Exercise prompt :: Restate word for word the lines in the listing below, starting at the line containing "- The resultant" and ending at the line containing "- I came across", both included; leave out the rest.

START Data for review

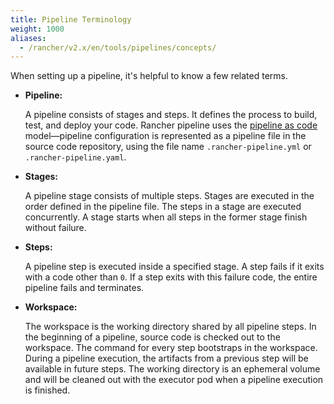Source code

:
 ```yaml
---
title: Pipeline Terminology
weight: 1000
aliases:
  - /rancher/v2.x/en/tools/pipelines/concepts/
---
```


When setting up a pipeline, it's helpful to know a few related terms.

- **Pipeline:**

    A pipeline consists of stages and steps. It defines the process to build, test, and deploy your code. Rancher pipeline uses the [pipeline as code](https://jenkins.io/doc/book/pipeline-as-code/) model—pipeline configuration is represented as a pipeline file in the source code repository, using the file name `.rancher-pipeline.yml` or `.rancher-pipeline.yaml`.

- **Stages:**

    A pipeline stage consists of multiple steps. Stages are executed in the order defined in the pipeline file. The steps in a stage are executed concurrently. A stage starts when all steps in the former stage finish without failure.

- **Steps:**

    A pipeline step is executed inside a specified stage. A step fails if it exits with a code other than `0`. If a step exits with this failure code, the entire pipeline fails and terminates.

- **Workspace:**

    The workspace is the working directory shared by all pipeline steps. In the beginning of a pipeline, source code is checked out to the workspace. The command for every step bootstraps in the workspace. During a pipeline execution, the artifacts from a previous step will be available in future steps. The working directory is an ephemeral volume and will be cleaned out with the executor pod when a pipeline execution is finished.
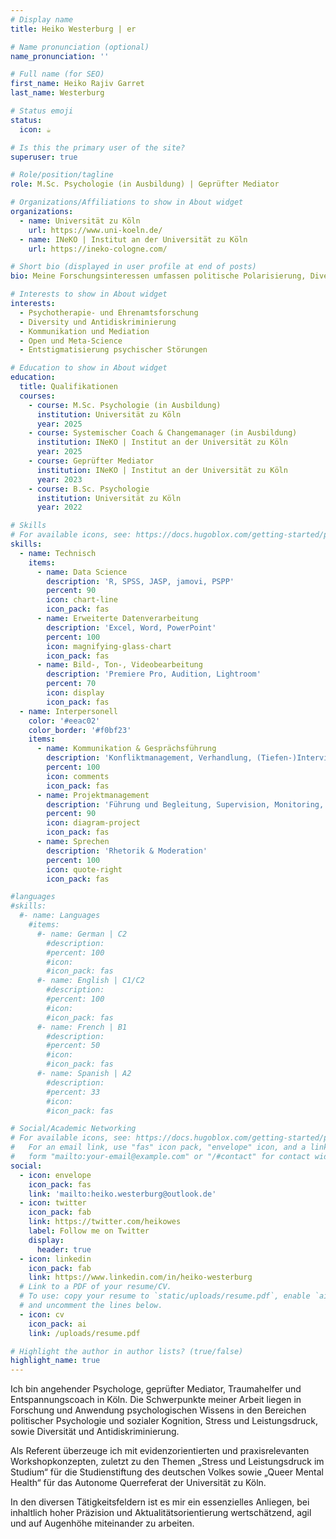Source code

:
 ```yaml
---
# Display name
title: Heiko Westerburg | er

# Name pronunciation (optional)
name_pronunciation: ''

# Full name (for SEO)
first_name: Heiko Rajiv Garret
last_name: Westerburg

# Status emoji
status:
  icon: ☕️

# Is this the primary user of the site?
superuser: true

# Role/position/tagline
role: M.Sc. Psychologie (in Ausbildung) | Geprüfter Mediator

# Organizations/Affiliations to show in About widget
organizations:
  - name: Universität zu Köln
    url: https://www.uni-koeln.de/
  - name: INeKO | Institut an der Universität zu Köln
    url: https://ineko-cologne.com/

# Short bio (displayed in user profile at end of posts)
bio: Meine Forschungsinteressen umfassen politische Polarisierung, Diversity und Antidiskriminierung, Entstigmatisierung psychischer Störungen.

# Interests to show in About widget
interests:
  - Psychotherapie- und Ehrenamtsforschung
  - Diversity und Antidiskriminierung
  - Kommunikation und Mediation
  - Open und Meta-Science 
  - Entstigmatisierung psychischer Störungen

# Education to show in About widget
education:
  title: Qualifikationen
  courses:
    - course: M.Sc. Psychologie (in Ausbildung)
      institution: Universität zu Köln
      year: 2025
    - course: Systemischer Coach & Changemanager (in Ausbildung)
      institution: INeKO | Institut an der Universität zu Köln
      year: 2025
    - course: Geprüfter Mediator
      institution: INeKO | Institut an der Universität zu Köln
      year: 2023
    - course: B.Sc. Psychologie
      institution: Universität zu Köln
      year: 2022

# Skills
# For available icons, see: https://docs.hugoblox.com/getting-started/page-builder/#icons
skills:
  - name: Technisch
    items:
      - name: Data Science
        description: 'R, SPSS, JASP, jamovi, PSPP'
        percent: 90
        icon: chart-line
        icon_pack: fas
      - name: Erweiterte Datenverarbeitung
        description: 'Excel, Word, PowerPoint'
        percent: 100
        icon: magnifying-glass-chart
        icon_pack: fas
      - name: Bild-, Ton-, Videobearbeitung
        description: 'Premiere Pro, Audition, Lightroom'
        percent: 70
        icon: display
        icon_pack: fas
  - name: Interpersonell
    color: '#eeac02'
    color_border: '#f0bf23'
    items:
      - name: Kommunikation & Gesprächsführung
        description: 'Konfliktmanagement, Verhandlung, (Tiefen-)Interview, Diagnostik & Anamnese'
        percent: 100
        icon: comments
        icon_pack: fas
      - name: Projektmanagement
        description: 'Führung und Begleitung, Supervision, Monitoring, Evaluation'
        percent: 90
        icon: diagram-project
        icon_pack: fas
      - name: Sprechen
        description: 'Rhetorik & Moderation'
        percent: 100
        icon: quote-right
        icon_pack: fas

#languages
#skills:
  #- name: Languages
    #items:
      #- name: German | C2
        #description:
        #percent: 100
        #icon: 
        #icon_pack: fas
      #- name: English | C1/C2
        #description: 
        #percent: 100
        #icon: 
        #icon_pack: fas
      #- name: French | B1
        #description: 
        #percent: 50
        #icon: 
        #icon_pack: fas
      #- name: Spanish | A2
        #description: 
        #percent: 33
        #icon: 
        #icon_pack: fas

# Social/Academic Networking
# For available icons, see: https://docs.hugoblox.com/getting-started/page-builder/#icons
#   For an email link, use "fas" icon pack, "envelope" icon, and a link in the
#   form "mailto:your-email@example.com" or "/#contact" for contact widget.
social:
  - icon: envelope
    icon_pack: fas
    link: 'mailto:heiko.westerburg@outlook.de'
  - icon: twitter
    icon_pack: fab
    link: https://twitter.com/heikowes
    label: Follow me on Twitter
    display:
      header: true
  - icon: linkedin
    icon_pack: fab
    link: https://www.linkedin.com/in/heiko-westerburg
  # Link to a PDF of your resume/CV.
  # To use: copy your resume to `static/uploads/resume.pdf`, enable `ai` icons in `params.yaml`,
  # and uncomment the lines below.
  - icon: cv
    icon_pack: ai
    link: /uploads/resume.pdf

# Highlight the author in author lists? (true/false)
highlight_name: true
---
```


Ich bin angehender Psychologe, geprüfter Mediator, Traumahelfer und Entspannungscoach in Köln. Die Schwerpunkte meiner Arbeit liegen in Forschung und Anwendung psychologischen Wissens in den Bereichen politischer Psychologie und sozialer Kognition, Stress und Leistungsdruck, sowie Diversität und Antidiskriminierung.

Als Referent überzeuge ich mit evidenzorientierten und praxisrelevanten Workshopkonzepten, zuletzt zu den Themen „Stress und Leistungsdruck im Studium“ für die Studienstiftung des deutschen Volkes sowie „Queer Mental Health“ für das Autonome Querreferat der Universität zu Köln. 

In den diversen Tätigkeitsfeldern ist es mir ein essenzielles Anliegen, bei inhaltlich hoher Präzision und Aktualitätsorientierung wertschätzend, agil und auf Augenhöhe miteinander zu arbeiten.
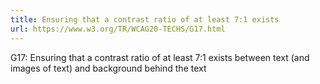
 ```yaml
---
title: Ensuring that a contrast ratio of at least 7:1 exists
url: https://www.w3.org/TR/WCAG20-TECHS/G17.html
---
```


G17: Ensuring that a contrast ratio of at least 7:1 exists between text (and images of text) and background behind the text
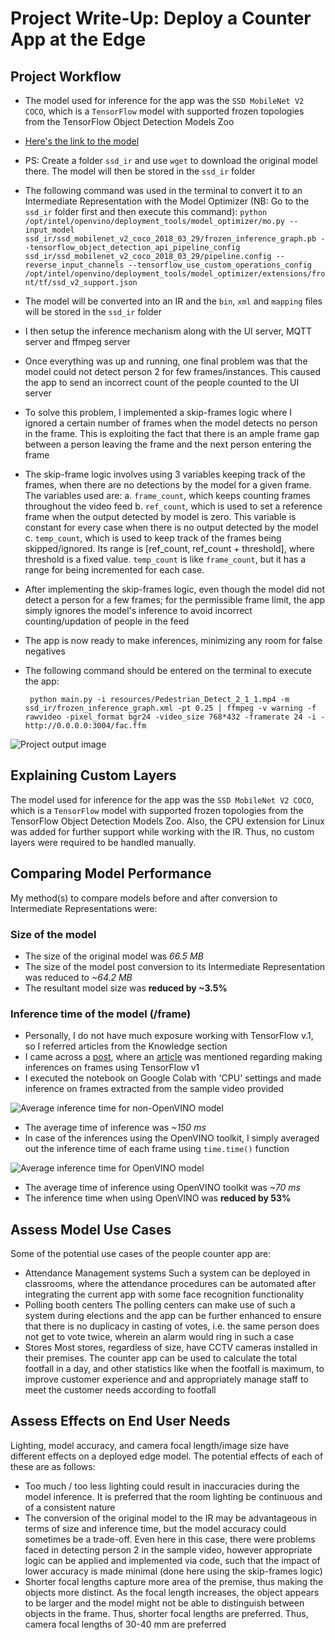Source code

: # Project Write-Up: Deploy a Counter App at the Edge

## Project Workflow
- The model used for inference for the app was the `SSD MobileNet V2 COCO`, which is a `TensorFlow` model with supported frozen topologies from the TensorFlow Object Detection Models Zoo
- [Here's the link to the model](http://download.tensorflow.org/models/object_detection/ssd_mobilenet_v2_coco_2018_03_29.tar.gz) 
- PS: Create a folder `ssd_ir` and use `wget` to download the original model there. The model will then be stored in the `ssd_ir` folder
- The following command was used in the terminal to convert it to an Intermediate Representation with the Model Optimizer (NB: Go to the `ssd_ir` folder first and then execute this command): 
`python /opt/intel/openvino/deployment_tools/model_optimizer/mo.py --input_model ssd_ir/ssd_mobilenet_v2_coco_2018_03_29/frozen_inference_graph.pb --tensorflow_object_detection_api_pipeline_config ssd_ir/ssd_mobilenet_v2_coco_2018_03_29/pipeline.config --reverse_input_channels --tensorflow_use_custom_operations_config /opt/intel/openvino/deployment_tools/model_optimizer/extensions/front/tf/ssd_v2_support.json`
- The model will be converted into an IR and the `bin`, `xml` and `mapping` files will be stored in the `ssd_ir` folder
- I then setup the inference mechanism along with the UI server, MQTT server and ffmpeg server
- Once everything was up and running, one final problem was that the model could not detect person 2 for few frames/instances. This caused the app to send an incorrect count of the people counted to the UI server
- To solve this problem, I implemented a skip-frames logic where I ignored a certain number of frames when the model detects no person in the frame. This is exploiting the fact that there is an ample frame gap between a person leaving the frame and the next person entering the frame
- The skip-frame logic involves using 3 variables keeping track of the frames, when there are no detections by the model for a given frame. The variables used are:
a. `frame_count`, which keeps counting frames throughout the video feed
b. `ref_count`, which is used to set a reference frame when the output detected by model is zero. This variable is constant for every case when there is no output detected by the model
c. `temp_count`, which is used to keep track of the frames being skipped/ignored. Its range is [ref_count, ref_count + threshold], where threshold is a fixed value. `temp_count` is like `frame_count`, but it has a range for being incremented for each case.

- After implementing the skip-frames logic, even though the model did not detect a person for a few frames; for the permissible frame limit, the app simply ignores the model's inference to avoid incorrect counting/updation of people in the feed
- The app is now ready to make inferences, minimizing any room for false negatives
- The following command should be entered on the terminal to execute the app:
    ```
     python main.py -i resources/Pedestrian_Detect_2_1_1.mp4 -m ssd_ir/frozen_inference_graph.xml -pt 0.25 | ffmpeg -v warning -f rawvideo -pixel_format bgr24 -video_size 768*432 -framerate 24 -i - http://0.0.0.0:3004/fac.ffm
    ```
![Project output image](https://raw.githubusercontent.com/ada-nai/nd131-openvino-fundamentals-project-starter/master/write-up_images/demo_output.png)


## Explaining Custom Layers

 The model used for inference for the app was the `SSD MobileNet V2 COCO`, which is a `TensorFlow` model with supported frozen topologies from the TensorFlow Object Detection Models Zoo. Also, the CPU extension for Linux was added for further support while working with the IR. Thus, no custom layers were required to be handled manually.

## Comparing Model Performance

My method(s) to compare models before and after conversion to Intermediate Representations
were:

### Size of the model
- The size of the original model was _66.5 MB_
- The size of the model post conversion to its Intermediate Representation was reduced to _~64.2 MB_
- The resultant model size was **reduced by ~3.5%**

### Inference time of the model (/frame)
- Personally, I do not have much exposure working with TensorFlow v.1, so I referred articles from the Knowledge section
- I came across a [post](https://knowledge.udacity.com/questions/129841), where an [article](https://www.dlology.com/blog/how-to-run-tensorflow-object-detection-model-on-jetson-nano/) was mentioned regarding making inferences on frames using TensorFlow v1
- I executed the notebook on Google Colab with 'CPU' settings and made inference on frames extracted from the sample video provided  

![Average inference time for non-OpenVINO model](https://raw.githubusercontent.com/ada-nai/nd131-openvino-fundamentals-project-starter/master/write-up_images/TF%20inference.png)

- The average time of inference was _~150 ms_
- In case of the inferences using the OpenVINO toolkit, I simply averaged out the inference time of each frame using `time.time()` function  

![Average inference time for OpenVINO model](https://raw.githubusercontent.com/ada-nai/nd131-openvino-fundamentals-project-starter/master/write-up_images/OpenVINO%20inference.png)

- The average time of inference using OpenVINO toolkit was _~70 ms_
- The inference time when using OpenVINO was **reduced by 53%**

## Assess Model Use Cases

Some of the potential use cases of the people counter app are:

- Attendance Management systems
    Such a system can be deployed in classrooms, where the attendance procedures can be automated after integrating the current app with some face recognition functionality
- Polling booth centers
    The polling centers can make use of such a system during elections and the app can be further enhanced to ensure that there is no duplicacy in casting of votes, i.e. the same person does not get to vote twice, wherein an alarm would ring in such a case
- Stores
    Most stores, regardless of size, have CCTV cameras installed in their premises. The counter app can be used to calculate the total footfall in a day, and other statistics like when the footfall is maximum, to improve customer experience and and appropriately manage staff to meet the customer needs according to footfall

## Assess Effects on End User Needs

Lighting, model accuracy, and camera focal length/image size have different effects on a
deployed edge model. The potential effects of each of these are as follows:

- Too much / too less lighting could result in inaccuracies during the model inference. It is preferred that the room lighting be continuous and of a consistent nature
- The conversion of the original model to the IR may be advantageous in terms of size and inference time, but the model accuracy could sometimes be a trade-off. Even here in this case, there were problems faced in detecting person 2 in the sample video, however appropriate logic can be applied and implemented via code, such that the impact of lower accuracy is made minimal (done here using the skip-frames logic)
- Shorter focal lengths capture more area of the premise, thus making the objects more distinct. As the focal length increases, the object appears to be larger and the model might not be able to distinguish between objects in the frame. Thus, shorter focal lengths are preferred. Thus, camera focal lengths of 30-40 mm are preferred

END Data for review

Response to this task ::
- The resultant model size was **reduced by ~3.5%**

### Inference time of the model (/frame)
- Personally, I do not have much exposure working with TensorFlow v.1, so I referred articles from the Knowledge section
- I came across a [post](https://knowledge.udacity.com/questions/129841), where an [article](https://www.dlology.com/blog/how-to-run-tensorflow-object-detection-model-on-jetson-nano/) was mentioned regarding making inferences on frames using TensorFlow v1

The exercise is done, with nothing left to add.